On Nov. 13, Swedish soccer player Zlatan Ibrahimović posted a goodbye tweet about leaving the LA Galaxy to play for an unconfirmed team in Spain’s La Liga.
“I came, I saw, I conquered,” Ibrahimovic tweeted. “Thank you @lagalaxy for making me feel alive again. To the Galaxy fans – you wanted Zlatan, I gave you Zlatan. You are welcome. The story continues … Now go back to watch baseball.”
To my awareness, baseball season officially ended on Oct. 30, so I’m almost certain people can’t watch baseball anymore. His use of the “veni, vidi, vici” phrase is also rather laughable, along with his arrogance, and here’s why: He didn’t win a single thing while in the MLS, despite claiming to be one of the greatest.
Zlatan crossed the pond in March 2018 when he moved on a free transfer from Manchester United to LA Galaxy. Despite not being in the squad for their first game of the season against the Vancouver Whitecaps, he was included in their El Tráfico derby against Los Angeles FC where he scored the equalizing goal, and later scored the game-winning goal. His first goal in the American league was one even I will admit was jaw-dropping, and he continued to be a key player for the 2017-2018 season. He finished with 22 goals in 27 appearances and came in second for the MLS Golden Boot; not bad for a European player in an American league.
Fast-forward to the 2018-2019 season and he saw a minor increase in performance: 30 goals in 29 appearances. This is where his arrogance and his rather annoying ego comes in. Throughout the season he had some memorable moments with the press, however some of his more notable quotes have been in regard to LAFC rival Carlos Vela.
In an interview with ESPN’s Herculez Gomez, Ibrahimović discussed how he believed he was the greatest player in the MLS. Gomez then talked about Vela and how he was performing and asked Ibra if he still considered himself the greatest.
“Of course … 29, he’s playing in the MLS and he’s in his prime. When I was 29, where was I?” Zlatan said.
Obviously he was in Europe where the competitiveness is far greater than in theSstates; but so what? As stated earlier, this season he got 30 goals in 29 appearances and earned the No. 2 spot again for the MLS Golden Boot. Want to take a guess who beat him? It was Vela, with 34 goals in 31 appearances. If you are going to boast about playing all over Europe, and must therefore be an elite player, you need to show it by winning the major trophies – both for the team and the individual.
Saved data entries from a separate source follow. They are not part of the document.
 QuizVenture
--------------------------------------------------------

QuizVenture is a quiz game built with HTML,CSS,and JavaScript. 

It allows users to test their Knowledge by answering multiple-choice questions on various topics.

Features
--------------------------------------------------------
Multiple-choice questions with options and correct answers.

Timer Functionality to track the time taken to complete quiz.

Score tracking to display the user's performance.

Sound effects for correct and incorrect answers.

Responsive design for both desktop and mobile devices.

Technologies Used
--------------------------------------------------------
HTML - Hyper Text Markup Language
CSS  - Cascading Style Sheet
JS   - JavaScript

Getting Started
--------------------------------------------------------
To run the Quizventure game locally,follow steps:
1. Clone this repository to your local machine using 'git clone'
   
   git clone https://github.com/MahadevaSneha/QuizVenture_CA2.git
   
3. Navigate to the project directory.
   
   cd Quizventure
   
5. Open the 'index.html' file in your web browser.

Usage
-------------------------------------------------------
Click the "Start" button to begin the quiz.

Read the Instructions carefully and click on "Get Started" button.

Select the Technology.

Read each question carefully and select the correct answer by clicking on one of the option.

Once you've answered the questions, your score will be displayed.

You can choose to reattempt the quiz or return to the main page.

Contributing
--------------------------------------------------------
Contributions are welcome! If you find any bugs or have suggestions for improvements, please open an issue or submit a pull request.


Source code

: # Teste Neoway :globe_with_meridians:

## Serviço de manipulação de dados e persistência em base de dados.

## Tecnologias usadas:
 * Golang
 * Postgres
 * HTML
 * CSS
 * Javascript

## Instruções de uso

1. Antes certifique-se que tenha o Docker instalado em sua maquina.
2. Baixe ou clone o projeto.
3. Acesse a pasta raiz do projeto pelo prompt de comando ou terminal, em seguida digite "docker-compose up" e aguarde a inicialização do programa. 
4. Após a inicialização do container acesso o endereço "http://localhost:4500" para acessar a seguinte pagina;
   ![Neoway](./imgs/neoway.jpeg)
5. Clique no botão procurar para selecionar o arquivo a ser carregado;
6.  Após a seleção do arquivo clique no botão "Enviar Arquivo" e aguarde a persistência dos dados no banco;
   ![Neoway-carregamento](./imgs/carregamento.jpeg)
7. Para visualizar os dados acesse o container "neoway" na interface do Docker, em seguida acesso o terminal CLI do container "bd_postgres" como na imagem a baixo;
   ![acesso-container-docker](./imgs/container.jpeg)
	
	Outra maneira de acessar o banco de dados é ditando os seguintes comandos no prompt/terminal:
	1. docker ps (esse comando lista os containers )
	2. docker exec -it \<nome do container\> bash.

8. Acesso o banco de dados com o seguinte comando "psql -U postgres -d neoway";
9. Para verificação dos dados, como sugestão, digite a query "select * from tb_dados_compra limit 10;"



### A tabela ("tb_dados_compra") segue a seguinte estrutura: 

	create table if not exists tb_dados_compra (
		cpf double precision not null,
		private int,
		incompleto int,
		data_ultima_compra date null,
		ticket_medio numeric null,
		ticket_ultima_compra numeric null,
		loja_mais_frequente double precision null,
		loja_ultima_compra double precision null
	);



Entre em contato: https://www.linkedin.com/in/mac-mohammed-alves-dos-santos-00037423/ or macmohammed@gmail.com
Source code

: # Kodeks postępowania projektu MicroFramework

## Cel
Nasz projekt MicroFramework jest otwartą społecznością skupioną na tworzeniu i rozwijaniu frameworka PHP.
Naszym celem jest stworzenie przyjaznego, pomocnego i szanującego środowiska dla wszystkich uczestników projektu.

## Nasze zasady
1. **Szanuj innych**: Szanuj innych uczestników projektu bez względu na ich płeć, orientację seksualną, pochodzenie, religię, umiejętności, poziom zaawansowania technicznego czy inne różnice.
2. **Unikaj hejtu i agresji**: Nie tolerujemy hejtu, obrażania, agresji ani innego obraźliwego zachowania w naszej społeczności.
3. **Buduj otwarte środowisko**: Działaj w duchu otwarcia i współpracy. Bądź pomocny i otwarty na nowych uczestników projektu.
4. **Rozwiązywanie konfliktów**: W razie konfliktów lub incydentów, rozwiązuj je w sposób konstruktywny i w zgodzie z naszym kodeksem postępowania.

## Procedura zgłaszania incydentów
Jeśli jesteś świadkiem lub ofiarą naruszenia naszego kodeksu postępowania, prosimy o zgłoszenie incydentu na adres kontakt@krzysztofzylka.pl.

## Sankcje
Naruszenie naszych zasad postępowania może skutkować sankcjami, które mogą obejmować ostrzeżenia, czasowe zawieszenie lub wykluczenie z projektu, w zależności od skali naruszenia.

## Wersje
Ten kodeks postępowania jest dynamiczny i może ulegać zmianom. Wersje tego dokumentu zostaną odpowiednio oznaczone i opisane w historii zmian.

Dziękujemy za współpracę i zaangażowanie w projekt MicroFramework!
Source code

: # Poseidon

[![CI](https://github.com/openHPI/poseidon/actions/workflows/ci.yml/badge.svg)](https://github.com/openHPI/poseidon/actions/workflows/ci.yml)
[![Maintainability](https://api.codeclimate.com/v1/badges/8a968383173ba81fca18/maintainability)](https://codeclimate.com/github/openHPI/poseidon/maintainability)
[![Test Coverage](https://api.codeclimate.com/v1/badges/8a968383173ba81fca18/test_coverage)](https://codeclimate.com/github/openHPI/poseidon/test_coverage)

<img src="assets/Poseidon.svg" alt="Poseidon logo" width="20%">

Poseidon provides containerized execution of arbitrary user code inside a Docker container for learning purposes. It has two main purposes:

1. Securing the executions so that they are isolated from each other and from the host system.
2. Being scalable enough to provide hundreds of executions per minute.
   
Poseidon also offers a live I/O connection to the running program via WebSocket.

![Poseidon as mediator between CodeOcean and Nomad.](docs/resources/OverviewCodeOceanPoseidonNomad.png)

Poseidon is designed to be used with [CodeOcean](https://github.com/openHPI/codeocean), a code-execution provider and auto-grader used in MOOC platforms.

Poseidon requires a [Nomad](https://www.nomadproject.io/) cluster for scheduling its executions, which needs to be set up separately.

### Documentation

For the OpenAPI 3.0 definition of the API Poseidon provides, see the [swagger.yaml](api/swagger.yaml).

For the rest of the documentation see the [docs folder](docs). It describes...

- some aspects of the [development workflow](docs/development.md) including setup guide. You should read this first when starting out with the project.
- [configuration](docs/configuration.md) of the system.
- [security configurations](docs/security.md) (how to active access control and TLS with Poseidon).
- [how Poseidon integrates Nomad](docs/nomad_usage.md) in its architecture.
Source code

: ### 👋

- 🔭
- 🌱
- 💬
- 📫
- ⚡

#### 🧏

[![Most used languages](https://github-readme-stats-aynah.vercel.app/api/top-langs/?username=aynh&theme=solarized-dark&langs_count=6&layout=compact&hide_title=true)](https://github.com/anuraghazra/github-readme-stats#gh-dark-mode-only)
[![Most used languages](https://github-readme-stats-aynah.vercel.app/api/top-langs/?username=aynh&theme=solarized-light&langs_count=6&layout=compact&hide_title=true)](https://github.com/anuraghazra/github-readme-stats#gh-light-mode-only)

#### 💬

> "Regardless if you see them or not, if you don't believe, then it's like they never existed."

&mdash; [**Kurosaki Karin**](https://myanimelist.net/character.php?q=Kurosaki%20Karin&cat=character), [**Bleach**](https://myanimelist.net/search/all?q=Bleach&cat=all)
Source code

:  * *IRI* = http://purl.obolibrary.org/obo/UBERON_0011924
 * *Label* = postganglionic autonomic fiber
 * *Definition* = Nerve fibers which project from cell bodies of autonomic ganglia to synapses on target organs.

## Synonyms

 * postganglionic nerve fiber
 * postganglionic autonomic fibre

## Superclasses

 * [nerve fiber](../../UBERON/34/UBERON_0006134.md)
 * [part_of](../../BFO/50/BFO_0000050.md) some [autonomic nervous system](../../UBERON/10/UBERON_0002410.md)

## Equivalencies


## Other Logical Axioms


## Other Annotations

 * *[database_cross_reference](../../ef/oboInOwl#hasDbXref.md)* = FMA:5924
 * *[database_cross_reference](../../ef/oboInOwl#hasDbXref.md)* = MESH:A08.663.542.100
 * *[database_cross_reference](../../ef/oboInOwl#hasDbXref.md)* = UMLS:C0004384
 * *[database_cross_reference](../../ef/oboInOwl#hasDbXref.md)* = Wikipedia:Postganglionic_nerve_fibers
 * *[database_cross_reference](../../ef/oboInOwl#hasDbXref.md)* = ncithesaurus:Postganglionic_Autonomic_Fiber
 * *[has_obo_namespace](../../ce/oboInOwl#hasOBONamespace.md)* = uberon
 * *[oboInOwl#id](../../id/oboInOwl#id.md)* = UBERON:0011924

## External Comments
Vela got the last laugh at the end of the season when his side played against Zlatan’s LA Galaxy in the MLS Cup quarterfinals and won 5-3. Despite losing 3-1 to the Seattle Sounders in the semifinals, to say Vela is not one of the greatest players of the MLS is ridiculous. Vela won both the MLS Golden Boot and the MLS MVP Award in 2019, but in my opinion the most prestigious award was living rent-free inside Zlatan’s head. Even after the quarterfinal defeat Ibra talked about how he brought the MLS and the LAFC forward to the spotlight and I say that’s ridiculous. Even if Ibra never went to the MLS, Vela’s achievements this season are still remarkable.
There should be talk about his individual achievements when Zlatan played in Europe. How many trophies did he win with a team? A whole lot, excluding the Champions League. How many individual trophies, such as the Ballon D’Or or the Golden Boot, did he win? Zero; yet he still claims to be one of the greatest. The closest he’s ever come to winning an individual trophy was when he was No. 4 for the Ballon D’Or in 2013. That’s just like saying Lionel Messi or Cristiano Ronaldo are not the greatest of all time because they have not won a World Cup.
The next time Zlatan or any of his “fans” claim that he is amongst the greatest, just remember this: He has won a lot of domestic trophies because he was fortunate enough to be on teams that were in their golden age, but he has never won a major individual trophy; which is most important.